Docker Captains are select members of the community that are both experts in their field and are passionate about sharing their Docker knowledge with others. “Docker Captains Take 5” is a regular blog series where we get a closer look at our Captains and ask them the same broad set of questions ranging from what their best Docker tip is to whether they prefer cats or dogs (personally, we like whales and turtles over here). Today, we’re interviewing Nana who has been a Docker Captain since 2021. She runs the YouTube channel TechWorld with Nana and is based in Austria.

How/when did you first discover Docker?

In a project I was working on as a junior software developer. I joined a team developing an IoT system where they had selected some of the cool modern technologies and Docker was one of them. 
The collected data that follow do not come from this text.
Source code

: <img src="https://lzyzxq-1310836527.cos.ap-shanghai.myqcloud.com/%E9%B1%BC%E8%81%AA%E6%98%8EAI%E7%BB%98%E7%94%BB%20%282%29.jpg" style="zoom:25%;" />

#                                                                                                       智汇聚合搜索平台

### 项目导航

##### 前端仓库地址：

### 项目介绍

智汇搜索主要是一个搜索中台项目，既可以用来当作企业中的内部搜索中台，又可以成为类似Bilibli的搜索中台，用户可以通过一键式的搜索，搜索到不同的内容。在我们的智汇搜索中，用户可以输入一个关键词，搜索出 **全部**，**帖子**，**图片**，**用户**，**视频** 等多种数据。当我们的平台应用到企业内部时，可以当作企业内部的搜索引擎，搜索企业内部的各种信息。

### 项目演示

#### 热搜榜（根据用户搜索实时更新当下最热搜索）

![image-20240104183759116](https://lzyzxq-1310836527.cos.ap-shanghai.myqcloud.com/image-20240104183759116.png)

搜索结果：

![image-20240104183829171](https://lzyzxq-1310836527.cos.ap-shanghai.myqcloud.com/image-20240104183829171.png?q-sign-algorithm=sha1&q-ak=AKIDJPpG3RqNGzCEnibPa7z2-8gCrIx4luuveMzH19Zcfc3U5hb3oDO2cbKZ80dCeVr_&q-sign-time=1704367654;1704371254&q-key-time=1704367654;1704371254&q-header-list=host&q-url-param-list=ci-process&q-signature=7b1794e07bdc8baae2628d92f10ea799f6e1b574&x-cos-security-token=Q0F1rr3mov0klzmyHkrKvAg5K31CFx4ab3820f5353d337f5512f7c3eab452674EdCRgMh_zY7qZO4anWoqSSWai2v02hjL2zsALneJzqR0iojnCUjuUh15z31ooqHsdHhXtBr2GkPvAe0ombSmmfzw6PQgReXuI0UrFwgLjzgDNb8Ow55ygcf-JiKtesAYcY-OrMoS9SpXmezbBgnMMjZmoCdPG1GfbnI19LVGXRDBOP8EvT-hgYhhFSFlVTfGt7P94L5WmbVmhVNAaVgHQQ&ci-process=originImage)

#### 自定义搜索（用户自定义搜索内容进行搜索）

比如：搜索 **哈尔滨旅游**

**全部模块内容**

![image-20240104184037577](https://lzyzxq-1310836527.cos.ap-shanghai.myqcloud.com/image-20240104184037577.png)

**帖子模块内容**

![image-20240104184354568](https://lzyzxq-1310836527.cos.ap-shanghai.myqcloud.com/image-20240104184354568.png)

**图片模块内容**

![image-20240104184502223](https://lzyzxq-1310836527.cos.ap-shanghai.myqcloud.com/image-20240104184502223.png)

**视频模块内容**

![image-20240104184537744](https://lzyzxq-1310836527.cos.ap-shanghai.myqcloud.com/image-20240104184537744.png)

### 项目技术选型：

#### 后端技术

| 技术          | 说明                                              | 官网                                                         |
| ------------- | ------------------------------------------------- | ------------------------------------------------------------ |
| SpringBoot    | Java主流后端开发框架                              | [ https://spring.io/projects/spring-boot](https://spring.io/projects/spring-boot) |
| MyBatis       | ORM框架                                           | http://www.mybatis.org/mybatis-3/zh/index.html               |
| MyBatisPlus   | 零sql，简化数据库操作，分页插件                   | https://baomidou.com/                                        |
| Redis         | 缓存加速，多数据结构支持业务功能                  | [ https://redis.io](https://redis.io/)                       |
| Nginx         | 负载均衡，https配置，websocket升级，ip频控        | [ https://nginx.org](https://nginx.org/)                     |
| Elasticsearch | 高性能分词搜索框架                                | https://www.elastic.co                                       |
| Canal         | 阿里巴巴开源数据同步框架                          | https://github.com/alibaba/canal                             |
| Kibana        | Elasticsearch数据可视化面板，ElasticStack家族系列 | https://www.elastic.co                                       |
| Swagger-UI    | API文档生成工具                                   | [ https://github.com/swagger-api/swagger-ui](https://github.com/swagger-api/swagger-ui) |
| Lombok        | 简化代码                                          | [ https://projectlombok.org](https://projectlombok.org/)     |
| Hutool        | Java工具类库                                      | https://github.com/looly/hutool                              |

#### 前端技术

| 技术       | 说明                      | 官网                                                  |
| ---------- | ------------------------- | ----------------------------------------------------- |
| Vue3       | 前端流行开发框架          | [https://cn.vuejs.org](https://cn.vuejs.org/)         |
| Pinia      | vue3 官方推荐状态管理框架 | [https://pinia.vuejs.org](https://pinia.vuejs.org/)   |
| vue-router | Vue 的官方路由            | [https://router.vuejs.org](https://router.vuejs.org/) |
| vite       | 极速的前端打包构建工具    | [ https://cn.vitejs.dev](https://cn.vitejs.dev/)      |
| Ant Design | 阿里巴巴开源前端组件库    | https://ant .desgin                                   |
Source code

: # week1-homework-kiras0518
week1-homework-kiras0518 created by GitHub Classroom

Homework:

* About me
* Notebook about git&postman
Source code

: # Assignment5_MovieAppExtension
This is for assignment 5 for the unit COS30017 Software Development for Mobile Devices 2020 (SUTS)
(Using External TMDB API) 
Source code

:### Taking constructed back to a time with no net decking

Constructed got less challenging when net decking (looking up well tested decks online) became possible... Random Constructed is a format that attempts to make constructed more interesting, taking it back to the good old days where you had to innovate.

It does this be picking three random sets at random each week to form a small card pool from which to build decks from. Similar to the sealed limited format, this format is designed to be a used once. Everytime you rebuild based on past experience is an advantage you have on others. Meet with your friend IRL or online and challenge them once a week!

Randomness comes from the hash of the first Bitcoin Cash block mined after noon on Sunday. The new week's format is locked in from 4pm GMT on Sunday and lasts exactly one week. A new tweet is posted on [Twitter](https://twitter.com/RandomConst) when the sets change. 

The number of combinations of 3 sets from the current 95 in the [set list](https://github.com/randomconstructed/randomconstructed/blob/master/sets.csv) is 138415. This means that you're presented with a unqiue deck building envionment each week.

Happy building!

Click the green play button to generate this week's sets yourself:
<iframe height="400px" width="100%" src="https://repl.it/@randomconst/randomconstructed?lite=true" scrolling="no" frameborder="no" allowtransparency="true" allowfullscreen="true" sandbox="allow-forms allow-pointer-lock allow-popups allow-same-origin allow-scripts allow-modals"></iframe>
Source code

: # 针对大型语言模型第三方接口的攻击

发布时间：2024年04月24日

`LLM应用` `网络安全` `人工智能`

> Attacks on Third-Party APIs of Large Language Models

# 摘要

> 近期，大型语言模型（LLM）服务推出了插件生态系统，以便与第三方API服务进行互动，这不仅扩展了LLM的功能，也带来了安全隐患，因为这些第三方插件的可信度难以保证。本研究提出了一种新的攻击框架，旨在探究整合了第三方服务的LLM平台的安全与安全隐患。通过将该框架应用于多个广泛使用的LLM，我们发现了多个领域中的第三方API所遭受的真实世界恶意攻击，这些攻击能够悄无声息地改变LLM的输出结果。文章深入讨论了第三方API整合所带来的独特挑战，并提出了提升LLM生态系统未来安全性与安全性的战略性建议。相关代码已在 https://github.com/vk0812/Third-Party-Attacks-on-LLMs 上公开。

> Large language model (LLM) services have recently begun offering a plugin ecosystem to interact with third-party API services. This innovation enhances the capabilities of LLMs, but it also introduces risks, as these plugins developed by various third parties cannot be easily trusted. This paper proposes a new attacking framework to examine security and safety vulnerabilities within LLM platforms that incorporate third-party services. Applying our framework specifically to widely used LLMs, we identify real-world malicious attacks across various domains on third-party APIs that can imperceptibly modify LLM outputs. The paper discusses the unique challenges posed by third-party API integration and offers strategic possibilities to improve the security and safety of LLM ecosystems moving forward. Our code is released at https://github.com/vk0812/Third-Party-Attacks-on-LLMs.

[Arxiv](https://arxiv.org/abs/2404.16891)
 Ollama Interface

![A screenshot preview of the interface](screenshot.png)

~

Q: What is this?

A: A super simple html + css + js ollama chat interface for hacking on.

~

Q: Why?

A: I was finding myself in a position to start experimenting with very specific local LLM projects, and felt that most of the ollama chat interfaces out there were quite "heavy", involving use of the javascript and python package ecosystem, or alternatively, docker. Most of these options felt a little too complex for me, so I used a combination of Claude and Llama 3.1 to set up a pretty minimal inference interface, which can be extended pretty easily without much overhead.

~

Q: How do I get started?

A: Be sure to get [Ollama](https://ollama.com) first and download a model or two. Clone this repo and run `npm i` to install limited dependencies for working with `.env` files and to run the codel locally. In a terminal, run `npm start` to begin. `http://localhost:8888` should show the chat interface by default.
Since Docker was just one of the many technologies we were using in the project, and because of the project deadlines, I was only able to learn just bits and pieces of Docker concepts during the project implementation phase, instead of a proper thorough introduction right at the beginning. So it took me two years to get a good big picture understanding of Docker, where I felt confident I really knew the tool. 

From today’s perspective, I wish I had just worked through a 3-4 hour crash course and properly learned it at the beginning. 

What is your favorite Docker command?

`docker exec -it container-id` 

I use it a lot when playing around with containers, testing and debugging stuff. 

What is your top tip for working with Docker that others may not know?

Running docker scan to check for any vulnerabilities in your images. This can give you a lot of confidence to know what kind of images you are producing and deploying. 

What’s the coolest Docker demo you have done/seen ?

For my DevOps bootcamp I built a scenario, where: 

  • I took a simple Nodejs application, dockerized it using a Dockerfile, 
  • added docker-compose file to run a database service and the application with, 
  • then configured a fully-automated CI/CD pipeline that
    • built the image from this Dockerfile, 
    • pushed it to a private Docker registry, 
    • then automatically incremented the docker image version in a docker-compose file, 
    • copied it to an EC2 server, with Docker already installed on 
    • and started the application and its database by running docker-compose up on the ec2 server 
    • and finally validate that the application was deployed and the endpoint was accessible. 

It was really fun to see how Docker can be integrated so well with all these different technologies 🙂

What have you worked on in the past six months that you’re particularly proud of?

A very challenging and rewarding project was creating a full K8s administrator course. The most difficult part was to structure the course in a way that would not be overwhelming. Because many of the k8s administration concepts are pretty advanced, my challenge was to explain them in a super easy way to help my students to really understand how K8s works in the background and be able to administer it. 

Our naive optimistic estimation of creating the course was pushed from 1 month to 3 months of working intensively on the course.   

Generally, I have learned new technologies and concepts every week for the last few months for my videos across Youtube and courses. This was sometimes very difficult, because it was just constantly deep diving into various technologies and concepts. 

What do you anticipate will be Docker’s biggest announcement this year?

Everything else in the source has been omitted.